Cafe Hitch-hike

2021-04-12

That is all one person can do

Well, oh well. As if we don't have enough unhappy news floating in the air. It's like we were hoping for a reprieve after the elections, but that wasn't about to happen.

I read an outlook for my profession. It's just a matter of time where students don't write anymore (or do the work that results in learning) but get artificial intelligence or machine learning to do it all for them. They'll be subject to fake news and also deepfakes. The outlook said students needed to be educated on algorithms. Like how they're coded or how the operate? The report was a dystopian, RollerBall-like thing to read so early in the morning.

(Dystopia, what a word. Donnie didn't know its meaning until I told him. I'm not laughing that he didn't know. He commented, "so that's the word that describes this!")

The legislature is pushing some adversarial bills that target the profession. Stop offering pensions to new hires, record instructors' lectures without their knowledge or consent, and make our political views publicly known for student review (that is, they can use it to consider whether or not to take a course). I'm not fucking kidding. It's not just here but all over. The conservatives bastardized the teaching profession, and now they're making more bold strides against higher ed so that we're in a near-identical position.

It reminds me that geoscientist conferences always have at least one sad keynote speaker who discusses the furthering extent of climate change, reef damage, threatened water sources, and mass animal extinctions. Now it makes me think: we deserved a pandemic, didn't we?

Maybe this is what I get for not heeding the coven's guidance. A couple of the gals said we were in for some very contentious lunar energies with last night's new moon. They said people everywhere were itching for fights or would be very irritable.

They weren't kidding. At Huck's weekly faculty meeting, they discussed a point made by Asian students: they felt BLM was getting all of the attention. Sometimes he and I get flippant about these things, and it's kind of awful of us. These were the same damn issues we faced when in our teens (we're a year apart), and these discussions really haven't gotten far. I think we calloused ourselves from feeling too much concern because we were let down when we were younger, and we don't feel much power to do much now.

"Considering the Asian attacks are happening at the same times as the Minneapolis trial and other events, the students are probably feeling very raw," I replied.

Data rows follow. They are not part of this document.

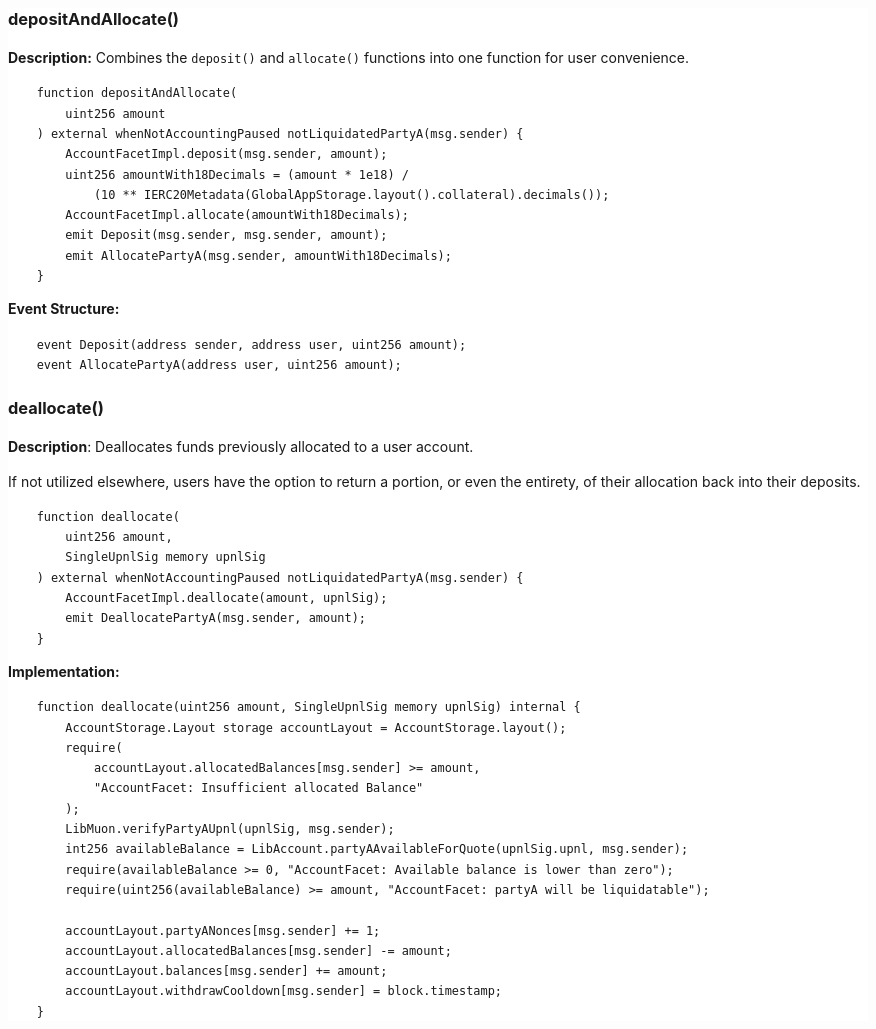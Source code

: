 ### **depositAndAllocate()**

**Description:** Combines the `deposit()` and `allocate()` functions into one function for user convenience.

```solidity
    function depositAndAllocate(
        uint256 amount
    ) external whenNotAccountingPaused notLiquidatedPartyA(msg.sender) {
        AccountFacetImpl.deposit(msg.sender, amount);
        uint256 amountWith18Decimals = (amount * 1e18) /
            (10 ** IERC20Metadata(GlobalAppStorage.layout().collateral).decimals());
        AccountFacetImpl.allocate(amountWith18Decimals);
        emit Deposit(msg.sender, msg.sender, amount);
        emit AllocatePartyA(msg.sender, amountWith18Decimals);
    }
```

**Event Structure:**

```solidity
    event Deposit(address sender, address user, uint256 amount);
    event AllocatePartyA(address user, uint256 amount);
```

### **deallocate()**

**Description**: Deallocates funds previously allocated to a user account.

If not utilized elsewhere, users have the option to return a portion, or even the entirety, of their allocation back into their deposits.

```solidity
    function deallocate(
        uint256 amount,
        SingleUpnlSig memory upnlSig
    ) external whenNotAccountingPaused notLiquidatedPartyA(msg.sender) {
        AccountFacetImpl.deallocate(amount, upnlSig);
        emit DeallocatePartyA(msg.sender, amount);
    }
```

**Implementation:**

```solidity
    function deallocate(uint256 amount, SingleUpnlSig memory upnlSig) internal {
        AccountStorage.Layout storage accountLayout = AccountStorage.layout();
        require(
            accountLayout.allocatedBalances[msg.sender] >= amount,
            "AccountFacet: Insufficient allocated Balance"
        );
        LibMuon.verifyPartyAUpnl(upnlSig, msg.sender);
        int256 availableBalance = LibAccount.partyAAvailableForQuote(upnlSig.upnl, msg.sender);
        require(availableBalance >= 0, "AccountFacet: Available balance is lower than zero");
        require(uint256(availableBalance) >= amount, "AccountFacet: partyA will be liquidatable");

        accountLayout.partyANonces[msg.sender] += 1;
        accountLayout.allocatedBalances[msg.sender] -= amount;
        accountLayout.balances[msg.sender] += amount;
        accountLayout.withdrawCooldown[msg.sender] = block.timestamp;
    }
```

I wanted to add, 'they want someone to guide them and help them work these things through,' but I couldn't. Even if we try, we by ourselves can't bring the sweeping justice they want. Even if we band with others, activist groups are so rife with either in-fighting or community indifference that you wonder why you even bothered. Even if we say something, we often end up offending them by unintentionally (or ignorantly) saying the wrong thing. The students remain angered at injustice, and then get more pissed at us teachers and educators.

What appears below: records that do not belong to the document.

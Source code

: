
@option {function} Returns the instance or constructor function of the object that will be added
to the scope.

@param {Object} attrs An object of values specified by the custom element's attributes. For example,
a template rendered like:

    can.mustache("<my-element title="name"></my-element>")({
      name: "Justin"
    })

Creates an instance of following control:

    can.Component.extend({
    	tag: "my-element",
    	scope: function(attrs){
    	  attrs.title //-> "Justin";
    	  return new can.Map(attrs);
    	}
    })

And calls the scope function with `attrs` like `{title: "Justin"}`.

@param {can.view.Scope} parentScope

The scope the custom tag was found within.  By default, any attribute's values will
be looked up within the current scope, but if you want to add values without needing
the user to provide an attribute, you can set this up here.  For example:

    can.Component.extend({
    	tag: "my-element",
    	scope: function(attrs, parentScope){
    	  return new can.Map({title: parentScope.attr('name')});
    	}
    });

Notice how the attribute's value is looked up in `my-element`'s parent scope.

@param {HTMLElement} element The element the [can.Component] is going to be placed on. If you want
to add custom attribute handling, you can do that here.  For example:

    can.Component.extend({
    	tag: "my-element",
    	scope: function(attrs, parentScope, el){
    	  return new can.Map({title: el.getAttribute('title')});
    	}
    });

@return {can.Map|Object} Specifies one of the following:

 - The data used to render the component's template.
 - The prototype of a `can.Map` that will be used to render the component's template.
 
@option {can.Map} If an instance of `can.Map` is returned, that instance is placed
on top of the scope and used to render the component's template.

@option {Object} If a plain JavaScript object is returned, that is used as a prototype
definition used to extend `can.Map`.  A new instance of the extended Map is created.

Take out injustice out of the equation and motivate them to keep going towards their degree. I'd love to assure them they'll have good careers, but I tell them a degree gives them more options. I do assert that knowledge is power and that it's better to be informed they cannot be controlled, but that knowledge also shows them how sorry the state of things really are. The students of color are so full of life and aspiration, but I think about the combat I've experienced at different points in my professional career (and how it left some very real wounds); I was one of them, and they eventually be in my spot. In some ways, I guess getting inches or feet ahead in life was much better than staying still or sliding backwards, but at what price? We just keep letting down every generation.

My boss's elderly mother died the other day, and passed quickly. The mother had been doing poorly this past year, and went downhill quickly after a brief stay in a rehabilitative home. The boss had to figure out a way to remove the mother and continue care that would be covered by Medicare (and some of you with national health systems are probably shuttering at this). If this fucking year's news and issues weren't constant battery, then thinking about all the people who died this year will do it instead.


I was surprised how comforting it was to end such awful news by making spaghetti with Copperas's simple sauce. I made meatballs, and Puppy Dog got one.

I cleaned up the kitchen and did laundry. Taxes will be done tomorrow, and the appliances I ordered will finally be here after 3 months.

We're supposed to start reporting back to the building in waves in mid-July. We will see. I'd like to think we will be, but we thought we'd only be working remotely for 2 months last year. Maybe we will go back to the building even with the same number of cases or more (and we are next to a hotspot).

It's just that we want so badly for all of this to end, but what if it doesn't? I feel like one of Huck's students, the ones of color and everyone else! I just want a grown up to tell us it's going to be all right and that people are doing the right thing to fix this. It's just that I've also seen plenty of instances in life where that didn't happen at all, and when as a kid a grown-up told me it would be all right (and it wasn't).

I'm sorry, I want to say. I wish we could had done better for you. That is all one person can do.